Brother Romard (Paul) Barthel, CSC

April 8, 1924 – December 7, 2016

The prayers of the members of the Congregation of Holy Cross are requested for the repose of the soul of Brother Romard (Paul) Barthel, CSC, a member of the Moreau Province of Brothers and Priests. Born in Evansville, IN, Br. Romard died in Austin, TX, on December 7, 2016. He was in his 72th year of religious life in the Congregation.

On April 8, 1924, in his family’s home on W. Iowa Street in Evansville, Indiana, the youngest child of Alois and Elizabeth Froelich Barthel was born. The next day, at St. Boniface, the parish church just down the street, he was baptized as Paul Joseph. He had two older brothers and four older sisters. His father Alois grew up in St. Philip, Indiana, which was farm country just west of Evansville. Alois eventually left the farm for the city, where he gained a high school education and taught school for a few years. He also learned business skills and gradually rose through the ranks at a wholesale hardware company. Elizabeth Froelich, a seamstress, met Alois at a church dance; they dated and soon married.

Exercising an active faith, Alois and Elizabeth imparted religious values to their children and early on instilled in them a desire to do God’s will. When Paul was in elementary school, his oldest brother, Aloysius, entered the seminary and eventually was ordained a priest for the Diocese of Indianapolis.  In 1938, his other brother, Carl, left home to become a Benedictine at St. Meinrad’s Abbey, taking the religious name Brother Benedict.

A good student both in grade school and high school, Paul attributed his academic success to the encouragement he received from his family.  At home, his interest in science was sparked by helping his uncle Tony repair radios and household appliances. From his mother, he gained a lifelong love of music. While in grade school at St. Boniface, Paul learned to read music and play the piano. He also sang in the choir and played the sousaphone in the band. He continued playing the sousaphone when he went on to Reitz Memorial High School where he was taught by the Brothers of Holy Cross. He had Brother Charles Andersen for English, Loyola Christoph for band, Bonaventure Foley for Latin, Albertus Smith for math and tennis, Benedict Gervais for physics.

Coming into close contact with the Brothers, Paul liked their lifestyle and decided he wanted to be a teacher like them.  Brother Charles Andersen chose him as editor of the school newspaper and worked with him. In his senior year, recognizing Paul’s love of science, several of the Brothers encouraged him to participate in the first Westinghouse Science Talent Search. He had to take a test and write a 2000-word paper on “How Science Will Win the War.”  The year was 1942, and war was raging in Europe. Paul was one of forty national finalists sent to Washington, DC, for interviews. Although he didn’t capture the top prize, he caught the attention of several colleges around the country. The high school senior turned down their scholarship offers since he had already decided on his life’s vocation.

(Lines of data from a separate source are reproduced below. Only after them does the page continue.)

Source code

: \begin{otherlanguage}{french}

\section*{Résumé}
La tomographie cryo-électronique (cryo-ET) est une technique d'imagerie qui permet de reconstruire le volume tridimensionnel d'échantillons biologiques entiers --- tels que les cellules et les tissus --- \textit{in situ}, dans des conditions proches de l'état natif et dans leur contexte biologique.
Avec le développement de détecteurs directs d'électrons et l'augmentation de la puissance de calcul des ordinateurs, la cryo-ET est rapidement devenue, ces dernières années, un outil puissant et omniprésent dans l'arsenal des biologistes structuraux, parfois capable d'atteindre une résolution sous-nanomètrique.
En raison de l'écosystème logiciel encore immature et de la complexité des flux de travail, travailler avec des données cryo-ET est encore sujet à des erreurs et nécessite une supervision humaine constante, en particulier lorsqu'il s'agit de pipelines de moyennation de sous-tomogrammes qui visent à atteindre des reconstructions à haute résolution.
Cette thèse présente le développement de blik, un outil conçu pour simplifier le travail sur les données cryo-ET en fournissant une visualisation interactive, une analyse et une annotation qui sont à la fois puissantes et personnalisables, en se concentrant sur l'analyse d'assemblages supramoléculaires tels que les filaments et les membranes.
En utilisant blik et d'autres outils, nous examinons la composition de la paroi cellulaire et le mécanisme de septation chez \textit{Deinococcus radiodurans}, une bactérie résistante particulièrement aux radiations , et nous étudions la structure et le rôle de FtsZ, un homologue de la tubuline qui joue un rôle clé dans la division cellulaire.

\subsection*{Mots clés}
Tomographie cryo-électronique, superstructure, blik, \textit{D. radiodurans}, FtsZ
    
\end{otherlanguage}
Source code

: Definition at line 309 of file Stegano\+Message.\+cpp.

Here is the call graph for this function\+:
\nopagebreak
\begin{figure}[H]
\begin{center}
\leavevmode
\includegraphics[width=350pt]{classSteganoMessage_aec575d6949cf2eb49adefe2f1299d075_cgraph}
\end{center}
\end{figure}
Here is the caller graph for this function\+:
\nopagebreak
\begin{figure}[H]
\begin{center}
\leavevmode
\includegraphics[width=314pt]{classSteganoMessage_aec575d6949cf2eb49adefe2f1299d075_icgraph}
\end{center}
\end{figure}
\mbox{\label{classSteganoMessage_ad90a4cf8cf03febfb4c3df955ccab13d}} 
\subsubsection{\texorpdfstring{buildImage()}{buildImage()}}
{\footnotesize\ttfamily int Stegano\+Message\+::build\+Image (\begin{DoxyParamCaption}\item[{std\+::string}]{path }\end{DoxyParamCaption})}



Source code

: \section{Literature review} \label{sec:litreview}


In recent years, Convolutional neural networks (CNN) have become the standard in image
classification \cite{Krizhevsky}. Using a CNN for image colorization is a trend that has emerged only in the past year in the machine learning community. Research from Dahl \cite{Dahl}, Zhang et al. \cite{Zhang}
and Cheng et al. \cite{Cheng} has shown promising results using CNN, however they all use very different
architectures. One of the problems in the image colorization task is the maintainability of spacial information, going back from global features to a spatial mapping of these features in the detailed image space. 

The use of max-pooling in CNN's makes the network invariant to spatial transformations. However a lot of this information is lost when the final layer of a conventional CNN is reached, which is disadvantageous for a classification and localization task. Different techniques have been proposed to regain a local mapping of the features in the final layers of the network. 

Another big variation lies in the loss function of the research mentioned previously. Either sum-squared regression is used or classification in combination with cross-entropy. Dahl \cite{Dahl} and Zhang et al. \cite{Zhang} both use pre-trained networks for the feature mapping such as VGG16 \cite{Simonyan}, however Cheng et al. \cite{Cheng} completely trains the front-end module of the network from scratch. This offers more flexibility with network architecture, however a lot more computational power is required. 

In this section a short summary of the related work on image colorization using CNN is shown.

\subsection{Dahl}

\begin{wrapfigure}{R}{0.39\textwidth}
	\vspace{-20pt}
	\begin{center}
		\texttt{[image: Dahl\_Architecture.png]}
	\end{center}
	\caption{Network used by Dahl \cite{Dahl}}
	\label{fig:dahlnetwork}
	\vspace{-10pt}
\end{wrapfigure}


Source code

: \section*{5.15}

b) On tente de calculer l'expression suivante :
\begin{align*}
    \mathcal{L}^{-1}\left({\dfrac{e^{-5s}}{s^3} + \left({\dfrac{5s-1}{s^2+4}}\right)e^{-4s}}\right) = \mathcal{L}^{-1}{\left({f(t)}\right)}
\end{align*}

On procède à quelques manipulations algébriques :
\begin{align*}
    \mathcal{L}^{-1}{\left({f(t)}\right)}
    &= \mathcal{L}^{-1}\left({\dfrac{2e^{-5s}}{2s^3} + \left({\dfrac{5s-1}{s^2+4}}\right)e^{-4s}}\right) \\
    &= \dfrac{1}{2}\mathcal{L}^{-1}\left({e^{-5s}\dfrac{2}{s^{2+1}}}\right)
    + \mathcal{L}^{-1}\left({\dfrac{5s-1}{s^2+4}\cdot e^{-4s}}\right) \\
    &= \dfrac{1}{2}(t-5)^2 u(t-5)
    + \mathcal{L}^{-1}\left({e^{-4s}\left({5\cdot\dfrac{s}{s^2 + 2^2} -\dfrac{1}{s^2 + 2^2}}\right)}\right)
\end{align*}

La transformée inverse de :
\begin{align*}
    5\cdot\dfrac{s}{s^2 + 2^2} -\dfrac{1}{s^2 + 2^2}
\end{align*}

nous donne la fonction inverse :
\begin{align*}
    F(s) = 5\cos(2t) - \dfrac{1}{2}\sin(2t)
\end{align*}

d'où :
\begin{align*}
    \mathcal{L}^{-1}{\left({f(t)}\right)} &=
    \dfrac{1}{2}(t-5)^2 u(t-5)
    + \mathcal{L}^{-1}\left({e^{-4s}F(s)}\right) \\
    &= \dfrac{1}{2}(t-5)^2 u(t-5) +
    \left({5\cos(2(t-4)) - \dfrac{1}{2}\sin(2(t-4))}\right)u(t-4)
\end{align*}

In the fall of 1942, Paul took the night train from Evansville to Watertown, Wisconsin, and entered the Holy Cross postulancy program. He was received into the novitiate at Rolling Prairie, Indiana, on January 15, 1943, and made his first profession there on February 2, 1944, taking as his religious name Brother Romard.

Three years later, Brother Romard received his Bachelor of Science degree from the University of Notre Dame and professed his final vows there on August 16, 1947. He was then assigned to Austin to begin studies at the University of Texas, earning his Ph.D. in Physics in 1951.

Upon his arrival as a graduate student in Austin, Brother Romard also began a professional career of teaching physics and mathematics at St. Edward’s University, his home for most of the rest of his life.  Along the way, he was called to leadership as the local superior at St. Joseph Hall, as Provincial Superior of the South-West Province and, at the international level, as First Assistant General of the Congregation of Holy Cross. He also served as superior of the Vincent Hall Scholasticate, as the director of candidate formation at Moreau House, and in numerous capacities at St. Edward’s University, including Board Chair.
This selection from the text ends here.